The men captured at Winchester were marched to Lynchburg, Virginia, a nine-day journey consisting of two days without rations. According to Roberts’ dairies, upon his arrival to the prison camp outside of Lynchburg, he sold his revolver to a soldier for Illinois for $7.50; clearly the enemy soldiers were lax in their searching of prisoners of war. A number of newspaper accounts published much later state that Roberts was held as a prisoner for 2 ½ months before his parole. Records suggest that he was held prisoner for nearly 3 ½ months before his parole on September 13, 1862, at Aiken’s Landing, Virginia. A number of other men from the 28th New York, who were captured at Cedar Mountain, were also sent to Lynchburg and paroled on the same day.
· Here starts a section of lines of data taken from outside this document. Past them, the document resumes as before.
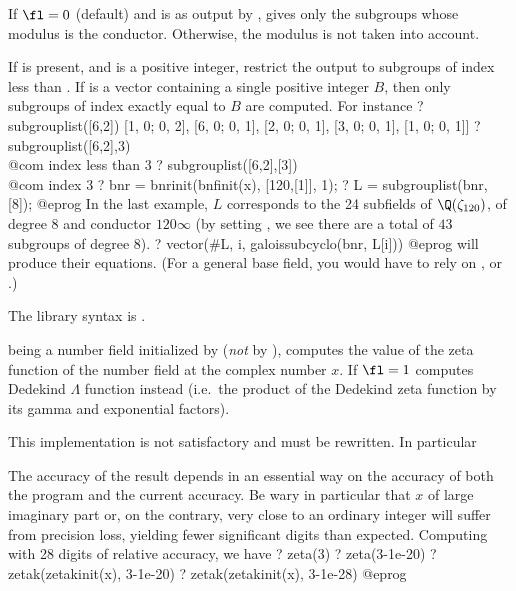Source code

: If $\fl=0$ (default) and  is as output by , gives
only the subgroups whose modulus is the conductor. Otherwise, the modulus is
not taken into account.

If  is present, and is a positive integer, restrict the output to
subgroups of index less than . If  is a vector
containing a single positive integer $B$, then only subgroups of index
exactly equal to $B$ are computed. For instance
\bprog
? subgrouplist([6,2])
[1, 0; 0, 2], [6, 0; 0, 1], [2, 0; 0, 1], [3, 0; 0, 1], [1, 0; 0, 1]]
? subgrouplist([6,2],3)    \\@com index less than 3
? subgrouplist([6,2],[3])  \\@com index 3
? bnr = bnrinit(bnfinit(x), [120,[1]], 1);
? L = subgrouplist(bnr, [8]);
@eprog\noindent
In the last example, $L$ corresponds to the 24 subfields of
$\Q(\zeta_{120})$, of degree $8$ and conductor $120\infty$ (by setting \fl,
we see there are a total of $43$ subgroups of degree $8$).
\bprog
? vector(#L, i, galoissubcyclo(bnr, L[i]))
@eprog\noindent
will produce their equations. (For a general base field, you would
have to rely on , or .)

The library syntax is .

\label{se:zetak}
 being a number
field initialized by  (\emph{not} by ),
computes the value of the  zeta function of the number
field at the complex number $x$. If $\fl=1$ computes Dedekind $\Lambda$
function instead (i.e.~the product of the Dedekind zeta function by its gamma
and exponential factors).

 This implementation is not satisfactory and must be
rewritten. In particular

\item The accuracy of the result depends in an essential way on the
accuracy of both the  program and the current accuracy.
Be wary in particular that $x$ of large imaginary part or, on the
contrary, very close to an ordinary integer will suffer from precision
loss, yielding fewer significant digits than expected. Computing with 28
digits of relative accuracy, we have
\bprog
? zeta(3)
? zeta(3-1e-20)
? zetak(zetakinit(x), 3-1e-20)
? zetak(zetakinit(x), 3-1e-28)
@eprog

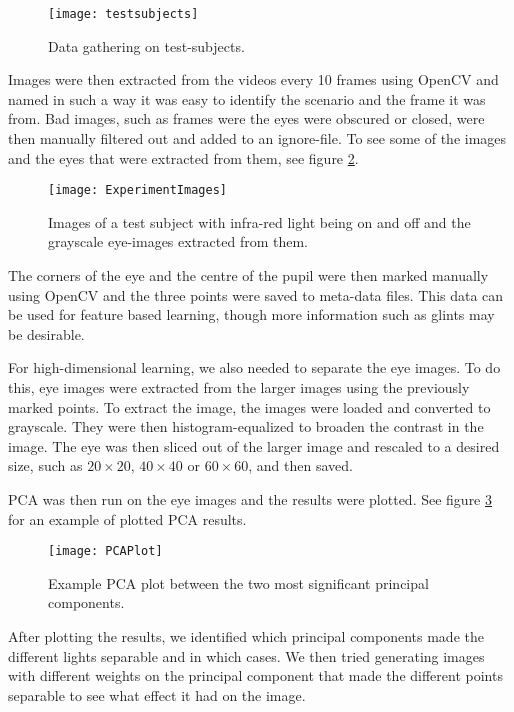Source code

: \begin{figure}[h!]
\centering
\texttt{[image: testsubjects]}
\caption{Data gathering on test-subjects.}
\label{fig:testsubjects}
\end{figure}

Images were then extracted from the videos every 10 frames using OpenCV and named in such a way it was easy to identify the scenario and the frame it was from.
Bad images, such as frames were the eyes were obscured or closed, were then manually filtered out and added to an ignore-file.
To see some of the images and the eyes that were extracted from them, see figure \ref{fig:experimentimage}.

\begin{figure}[h!]
\centering
\texttt{[image: ExperimentImages]}
\caption{Images of a test subject with infra-red light being on and off and the grayscale eye-images extracted from them.}
\label{fig:experimentimage}
\end{figure}

The corners of the eye and the centre of the pupil were then marked manually using OpenCV and the three points were saved to meta-data files.
This data can be used for feature based learning, though more information such as glints may be desirable.

For high-dimensional learning, we also needed to separate the eye images.
To do this, eye images were extracted from the larger images using the previously marked points.
To extract the image, the images were loaded and converted to grayscale.
They were then histogram-equalized to broaden the contrast in the image. %
The eye was then sliced out of the larger image and rescaled to a desired size, such as $20\times 20$, $40\times 40$ or $60\times 60$, and then saved.

PCA was then run on the eye images and the results were plotted.
See figure \ref{fig:PCAPlot} for an example of plotted PCA results.

\begin{figure}[h!]
\centering
\texttt{[image: PCAPlot]}
\caption{Example PCA plot between the two most significant principal components.}
\label{fig:PCAPlot}
\end{figure}

After plotting the results, we identified which principal components made the different lights separable and in which cases.
We then tried generating images with different weights on the principal component that made the different points separable to see what effect it had on the image.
William Lewis, the regiment’s color bearer, wrote an account of his participation at the Battle of Cedar Mountain found within the pages of A Brief History of the Twenty-Eighth Regiment. In that account, he references a particular interaction with Pvt. Roberts during the engagement:

“…Now, you will excuse an old soldier, who has a spark of fun in his makeup, if he stops here and tells a joke. Ordinarily people would say this was no place for fun. Comrades falling all around us, both dead and wounded; but even under such circumstances funny things occur, which remain in memory, causing laughter years afterwards. We had a fellow in our company named Ziba Roberts, six feet tall, and broad according. A soldier that could stand behind him was pretty safe from rebel bullets. As we were charging across that field under and extremely heavy fire from the enemy, all standing as close to the ground as possible, I must confess, Ziba calls out, ‘By gorry, boys, I feel too tall to-day.’ But Ziba was an excellent soldier, and never known to shirk his duty. We went on, drove the rebels from their hiding place and through the woods…”

Of course, Mr. Lewis was mistaken, because Ziba Roberts was already in Lynchburg by the time the 28th was at Cedar Mountain. It is very possible that this recollection occurred during a different engagement.

Following the war, Ziba returned home where he married Cynthia Dewey of Royalton on January 13, 1867, at the Baptist Parsonage in Shelby Center. In the mid-1870s he built a house south of Millville and lived out the remainder of his life in that vicinity until his passing in 1928. That home remained in the family until the 1970s when it was sold to a couple in Batavia. Unfortunately, the beautiful structure was set ablaze and completely destroyed by a mischievous, local young man in 1977.